00:00De duas horas e doze minutos, seguimos ao vivo com o noticiário internacional.
00:04Os Estados Unidos, Rússia e a Ucrânia vão realizar hoje uma reunião para negociar o fim da guerra,
00:10que já dura quase quatro anos.
00:12O Luca Bassani é quem chega ao vivo em tempo real.
00:15Luca, o que será colocado nesta reunião?
00:18Qual é a discussão esperada nesta sexta-feira, Luca?
00:22Ótima tarde a você.
00:24Ótima tarde também a você, querido Bruno Pinheiro, a Márcia,
00:26a todos que nos acompanham aqui nesta sexta-feira em tempo real.
00:29Como havíamos antecipado ontem, Estados Unidos, Rússia e Ucrânia realizam pela primeira vez
00:35uma reunião trilateral para discutir o final da guerra no leste europeu,
00:39que logo mais completará quatro anos.
00:42Na cidade de Abu Dhabi, nos Emirados Árabes Unidos,
00:45essas delegações já se encontraram hoje, tiveram as suas primeiras conversas,
00:50que se finalizarão apenas amanhã.
00:52Por enquanto, nós não temos de fato nenhuma documentação,
00:56nenhum tipo de relatório que foi divulgado à imprensa de maneira completa.

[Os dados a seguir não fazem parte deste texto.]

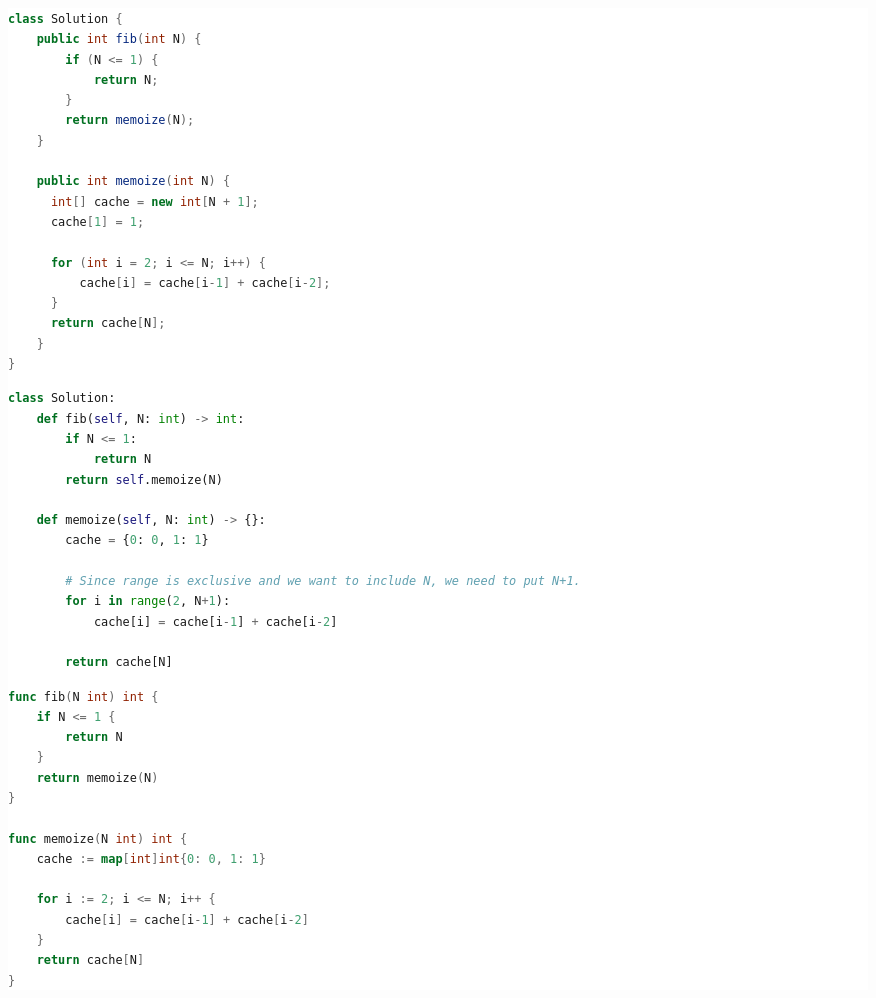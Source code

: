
 ```java [solution2-Java]
class Solution {
    public int fib(int N) {
        if (N <= 1) {
            return N;
        }
        return memoize(N);
    }

    public int memoize(int N) {
      int[] cache = new int[N + 1];
      cache[1] = 1;

      for (int i = 2; i <= N; i++) {
          cache[i] = cache[i-1] + cache[i-2];
      }
      return cache[N];
    }
}
```
```python [solution2-Python]
class Solution:
    def fib(self, N: int) -> int:
        if N <= 1:
            return N
        return self.memoize(N)

    def memoize(self, N: int) -> {}:
        cache = {0: 0, 1: 1}

        # Since range is exclusive and we want to include N, we need to put N+1.
        for i in range(2, N+1):
            cache[i] = cache[i-1] + cache[i-2]

        return cache[N]
```

```go [solution2-Go]
func fib(N int) int {
    if N <= 1 {
        return N
    }
    return memoize(N)
}

func memoize(N int) int {
    cache := map[int]int{0: 0, 1: 1}

    for i := 2; i <= N; i++ {
        cache[i] = cache[i-1] + cache[i-2]
    }
    return cache[N]
}
```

01:00Isso provavelmente deva ser feito só a partir do final das últimas conversas no sábado.
01:06Mas a gente tem uma ideia, uma noção mínima daquilo que será discutido.
01:10Afinal, em Davos, o presidente Zelensky disse à imprensa
01:13que as garantias de segurança buscadas pela Ucrânia
01:17foram atendidas pelos Estados Unidos e concordadas pela Rússia.
01:20Inicialmente, essa foi a mensagem compartilhada.
01:24Além disso, também se encontrou um consenso na reconstrução da Ucrânia
01:29e a reestruturação da sua economia, uma vez que a guerra seja finalizada.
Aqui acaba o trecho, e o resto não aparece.